Some stores are limiting the amount of customers allowed inside at any one time due to panic buying.
Shenleigh van’t Wout from the charity 0800 Hungry says when she went shopping yesterday, security guards were needed to stop supermarket customers from overloading.
“The media’s trying to explain to people that there won’t be a shortage of food and water and stuff, but I think people’s mindset is that there’s been a disaster [and] they need to have everything that they can possibly carry,” she said.
0800 Hungry, which gives food to people in need, had its warehouse and large amounts of food damaged by the earthquake.
Even as it salvages its stock, the charity is still delivering food parcels to people in isolated areas of the city.

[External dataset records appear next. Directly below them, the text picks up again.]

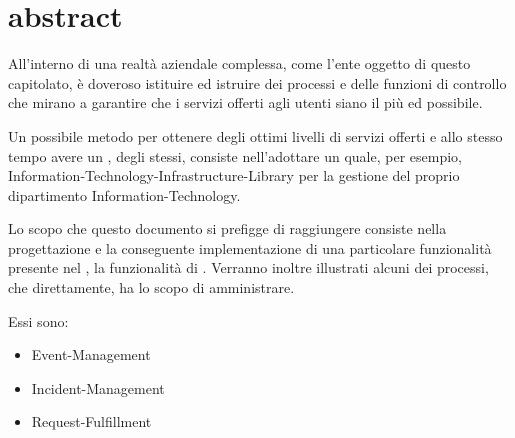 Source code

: %
%
\chapter[Abstract]{abstract}
\label{abs}
All'interno di una realtà aziendale complessa, come l'ente oggetto di questo capitolato, è doveroso istituire ed istruire dei processi e delle funzioni di controllo che mirano a garantire che i servizi offerti agli utenti siano il più  ed  possibile.

Un possibile metodo per ottenere degli ottimi livelli di servizi offerti e allo stesso tempo avere un , degli stessi, consiste nell'adottare un  quale, per esempio, \ac{Information-Technology-Infrastructure-Library} per la gestione del proprio dipartimento \acs{Information-Technology}.

Lo scopo che questo documento si prefigge di raggiungere consiste nella progettazione e la conseguente implementazione di una particolare funzionalità presente nel , la funzionalità di . Verranno inoltre illustrati alcuni dei processi, che direttamente, ha lo scopo di amministrare.

Essi sono: 

\begin{itemize}
\item{\acf{Event-Management}}
\item{\acf{Incident-Management}}
\item{\acf{Request-Fulfillment}}
\end{itemize}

Ms van’t Wout told ABC Radio’s PM program that the organisation was doing what it can to get food to people.
“We’re frantically trying to sort the stock and get it into some semblance of order so that we can, as soon as we get power, so we can get our phone network back up [and] we can be assisting people as we normally do,” she said.
“At the moment we’re having to just send out trucks into communities and distribute food that way.”
Ms van’t Wout says the warehouse sustained quite a lot of damage.
She says the building has structural damage and the goods are strewn everywhere.
“People think of food banks as small little rooms but ours is slightly different; ours comes directly from the suppliers, so our stock is all palletised stock, so we’re talking hundreds of pallets of stock, rather than boxes of stock,” she said.
“It’s just like pallets hanging precariously in places and the pallet racking leaning over. And we’re hoping that we’ll get some power soon so that we don’t lose the stuff in the freezers and chillers.”
Ms van’t Wout says it is hard to gauge the level of demand for food.
“Our phones aren’t ringing because we haven’t got power and the way our phone system’s hooked up we need power,” she said.
“But from the people coming back in from on the truck, people are really grateful for the food that they’ve been given.”
Ms van’t Wout says 0800 Hungry is about a quarter of the way through cleaning up their warehouse.
She says people are hurting and they are trying to get help out as fast as possible.
“We’re just going to areas that we can get into that are hard hit,” she said.
“Yesterday they went to Somner, but constantly places are being evacuated and situations are changing or they’re moving. They moved most people out of the parks into welfare centres and the welfare centres are all catered by the government so they don’t need assistance from us, so it’s just the people who have stayed around.
“The place is starting to look at little bit like a ghost town down a lot of streets because people have left town.”